- Born: Moses Solomon Philipp February 2, 1895 New York City, US
- Died: November 22, 1981 (aged 86) New York City, US
- Known for: Painting

= Robert Philipp =

American painter

Robert Philipp (February 2, 1895 - November 22, 1981) was an American painter influenced by Impressionism and Post-Impressionism, and known for his nudes, still lifes, and portraits of attractive women and Hollywood stars. Noted art critic Henry McBride called Philipp one of America's top six painters of his generation. He was an instructor of painting at the Art Students League of New York for 33 years, the American artist Itshak Holtz was a student of Philipp. Philipp was Secretary of the National Academy of Design, and National Academician, Benjamin Franklin Fellow, Royal Society of Arts in London. He was married to model and fellow artist Rochelle ("Shelly") Post, who frequently posed for him until her death in 1971. His compositions and painting style have been compared to the art of Edgar Degas and Pierre-Auguste Renoir. Philipp won prizes in most of the important exhibitions of his time, and his paintings are in numerous museums and important private collections.

==Hollywood commissions==
In 1940, Philipp was invited to Los Angeles by Hollywood mogul Louis B. Mayer to paint portraits of Metro-Goldwyn-Mayer movie stars. The same year, Walter Wanger, producer of The Long Voyage Home, directed by John Ford and based on plays by Eugene O'Neill, contracted with Reeves Lewenthal, head of the Associated American Artists gallery in Manhattan, to bring nine well-known artists to the set and paint scenes from the movie and portraits of the actors in character. The artists included Robert Philipp, Thomas Hart Benton, Grant Wood, Ernest Fiene, George Schreiber, Luis Quintanilla, George Biddle, Raphael Soyer, and James Chapin. Life magazine featured the 12 canvases produced, which were exhibited in New York and in 23 museums around the country. While on the West Coast, Philipp painted portraits of celebrities associated with the Golden Age of Hollywood, including Clark Gable, Shirley Temple, Margaret Sullavan, Ian Hunter, Thomas Mitchell, and Mayer's daughter, Edith Mayer Goetz, wife of William Goetz, who was a co-owner of 20th Century Fox.

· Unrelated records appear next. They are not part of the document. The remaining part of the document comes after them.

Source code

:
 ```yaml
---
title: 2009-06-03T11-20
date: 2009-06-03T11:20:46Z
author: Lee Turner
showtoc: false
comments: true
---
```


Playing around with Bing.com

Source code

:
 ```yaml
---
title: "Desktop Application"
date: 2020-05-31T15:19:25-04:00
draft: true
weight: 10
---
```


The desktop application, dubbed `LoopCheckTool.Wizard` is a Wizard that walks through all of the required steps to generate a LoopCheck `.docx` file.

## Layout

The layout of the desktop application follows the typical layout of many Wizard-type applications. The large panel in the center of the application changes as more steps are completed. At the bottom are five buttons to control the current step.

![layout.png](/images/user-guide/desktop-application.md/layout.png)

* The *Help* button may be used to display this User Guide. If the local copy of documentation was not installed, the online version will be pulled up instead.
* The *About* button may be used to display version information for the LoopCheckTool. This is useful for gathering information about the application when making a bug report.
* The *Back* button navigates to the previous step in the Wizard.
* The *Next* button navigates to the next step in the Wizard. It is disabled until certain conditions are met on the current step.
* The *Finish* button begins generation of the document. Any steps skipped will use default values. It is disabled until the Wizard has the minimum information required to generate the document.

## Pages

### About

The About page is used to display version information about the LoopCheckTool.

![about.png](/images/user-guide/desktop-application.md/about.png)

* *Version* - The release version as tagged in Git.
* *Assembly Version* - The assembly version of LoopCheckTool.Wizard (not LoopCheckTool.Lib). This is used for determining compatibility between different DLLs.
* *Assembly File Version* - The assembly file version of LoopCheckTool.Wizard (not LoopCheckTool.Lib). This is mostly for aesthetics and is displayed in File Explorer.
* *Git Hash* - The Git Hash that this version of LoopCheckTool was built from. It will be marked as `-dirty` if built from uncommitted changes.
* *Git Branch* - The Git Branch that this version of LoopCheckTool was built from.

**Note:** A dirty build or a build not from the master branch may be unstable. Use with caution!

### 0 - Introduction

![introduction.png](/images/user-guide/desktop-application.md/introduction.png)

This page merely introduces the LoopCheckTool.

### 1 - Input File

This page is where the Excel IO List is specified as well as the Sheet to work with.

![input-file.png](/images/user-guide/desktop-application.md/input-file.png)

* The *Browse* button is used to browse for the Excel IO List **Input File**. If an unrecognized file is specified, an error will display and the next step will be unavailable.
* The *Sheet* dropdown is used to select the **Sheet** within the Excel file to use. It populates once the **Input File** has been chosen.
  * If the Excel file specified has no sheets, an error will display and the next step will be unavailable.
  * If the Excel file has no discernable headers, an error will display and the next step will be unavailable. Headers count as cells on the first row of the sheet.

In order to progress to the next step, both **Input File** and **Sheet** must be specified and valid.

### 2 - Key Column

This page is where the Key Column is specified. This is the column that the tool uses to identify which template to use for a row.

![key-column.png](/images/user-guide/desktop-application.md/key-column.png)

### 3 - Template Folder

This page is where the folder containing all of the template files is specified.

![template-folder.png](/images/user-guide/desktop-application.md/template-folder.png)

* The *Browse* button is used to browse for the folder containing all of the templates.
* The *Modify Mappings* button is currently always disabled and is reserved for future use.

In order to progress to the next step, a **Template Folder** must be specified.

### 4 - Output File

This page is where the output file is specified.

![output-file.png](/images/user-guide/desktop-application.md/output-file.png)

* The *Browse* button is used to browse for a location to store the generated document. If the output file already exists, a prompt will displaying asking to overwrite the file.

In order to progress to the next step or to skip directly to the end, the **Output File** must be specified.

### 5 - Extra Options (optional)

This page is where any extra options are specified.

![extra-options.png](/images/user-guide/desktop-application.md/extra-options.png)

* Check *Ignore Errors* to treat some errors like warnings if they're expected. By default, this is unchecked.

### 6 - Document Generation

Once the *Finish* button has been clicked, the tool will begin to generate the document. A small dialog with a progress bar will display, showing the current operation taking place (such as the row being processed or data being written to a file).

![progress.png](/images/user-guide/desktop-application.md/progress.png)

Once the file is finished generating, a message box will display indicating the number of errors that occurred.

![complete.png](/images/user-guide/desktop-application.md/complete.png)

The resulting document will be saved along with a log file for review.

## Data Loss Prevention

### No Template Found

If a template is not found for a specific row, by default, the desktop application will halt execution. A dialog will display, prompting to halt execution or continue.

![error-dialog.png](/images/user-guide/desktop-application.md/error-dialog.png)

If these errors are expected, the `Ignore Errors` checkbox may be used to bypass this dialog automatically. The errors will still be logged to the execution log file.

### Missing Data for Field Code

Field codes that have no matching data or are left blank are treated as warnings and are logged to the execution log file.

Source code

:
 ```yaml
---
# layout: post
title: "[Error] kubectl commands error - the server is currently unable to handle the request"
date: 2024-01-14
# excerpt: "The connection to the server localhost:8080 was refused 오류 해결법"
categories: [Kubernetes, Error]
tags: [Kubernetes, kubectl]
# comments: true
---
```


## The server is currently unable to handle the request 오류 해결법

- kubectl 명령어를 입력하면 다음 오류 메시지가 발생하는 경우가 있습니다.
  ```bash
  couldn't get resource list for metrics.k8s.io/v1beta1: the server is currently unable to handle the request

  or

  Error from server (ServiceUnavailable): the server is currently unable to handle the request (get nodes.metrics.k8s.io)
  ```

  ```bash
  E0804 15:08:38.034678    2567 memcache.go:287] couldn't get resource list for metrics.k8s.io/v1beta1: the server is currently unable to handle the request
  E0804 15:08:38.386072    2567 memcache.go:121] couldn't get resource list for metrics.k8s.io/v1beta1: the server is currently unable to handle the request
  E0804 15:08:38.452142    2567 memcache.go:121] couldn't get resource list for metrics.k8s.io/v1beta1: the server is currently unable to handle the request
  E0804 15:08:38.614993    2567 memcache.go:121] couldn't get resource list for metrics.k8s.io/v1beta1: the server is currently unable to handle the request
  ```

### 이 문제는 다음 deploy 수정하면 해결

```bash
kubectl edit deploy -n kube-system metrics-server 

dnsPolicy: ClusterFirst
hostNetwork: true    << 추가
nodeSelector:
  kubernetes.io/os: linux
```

==Awards and distinctions==
Robert Philipp won prizes in most of the important exhibitions of his time including the National Academy of Design, New York, Second Hallgarten Prize (1922); the Chicago Art Institute, First Prize and Logan Gold Medal (1936); Carnegie International, First Honorable Mention (1937); the Corcoran Gallery, Washington, D.C., Corcoran Silver Medal and Clarke Prize (1939); International Business Machine Corporation, Honorary Award and Medal for Distinction and Contribution to American Art (1939); Academician, National Academy of Design (1945); the National Academy of Design, Thomas B. Clark Prize (1947); the National Academy of Design, Ranger Food Purchase Award (1950); the National Academy of Design, First Altman Prize (1951); Laguna Beach Art Association Festival, First Prize (1951); the Art Directors ClubMedal of Merit (1954); the National Arts Club, New York, Gold Medal (1955); Allied Artists of America, Bronze Medal (1958); Audubon Artists, Emily Lowe Award (1959); Allied Artists of America Prize (1960); the National Academy of Design, Henry Ward Ranger Purchase Award, Benjamin Altman Prize (1962); the Salmagundi Club, New York, Prize (1960); the National Academy of Design, Benjamin Altman Prize, Gloria Layton Memorial Prize (1966); and the American Watercolor Society, William Church Osborne Award (1967).

==Public collections==
Paintings by Robert Philipp can be found in numerous public collections around the United States including those of the Akron Art Institute, Ohio; University of Arizona, Tucson; Brooklyn Museum, New York; Columbus Museum of Art, Georgia; Corcoran Gallery, Washington, D.C.; Dallas Museum of Fine Arts, Texas; Davenport Municipal Art Gallery, Iowa; Dayton Art Institute, Ohio; Encyclopædia Britannica, Chicago; IBM Corporation; Los Angeles County Museum of Art, Los Angeles; University of Illinois, Urbana; Telfair Museum of Art, Savannah, Georgia; Seton Hall University, the Walsh Gallery and The High Museum of Art, Atlanta, Georgia.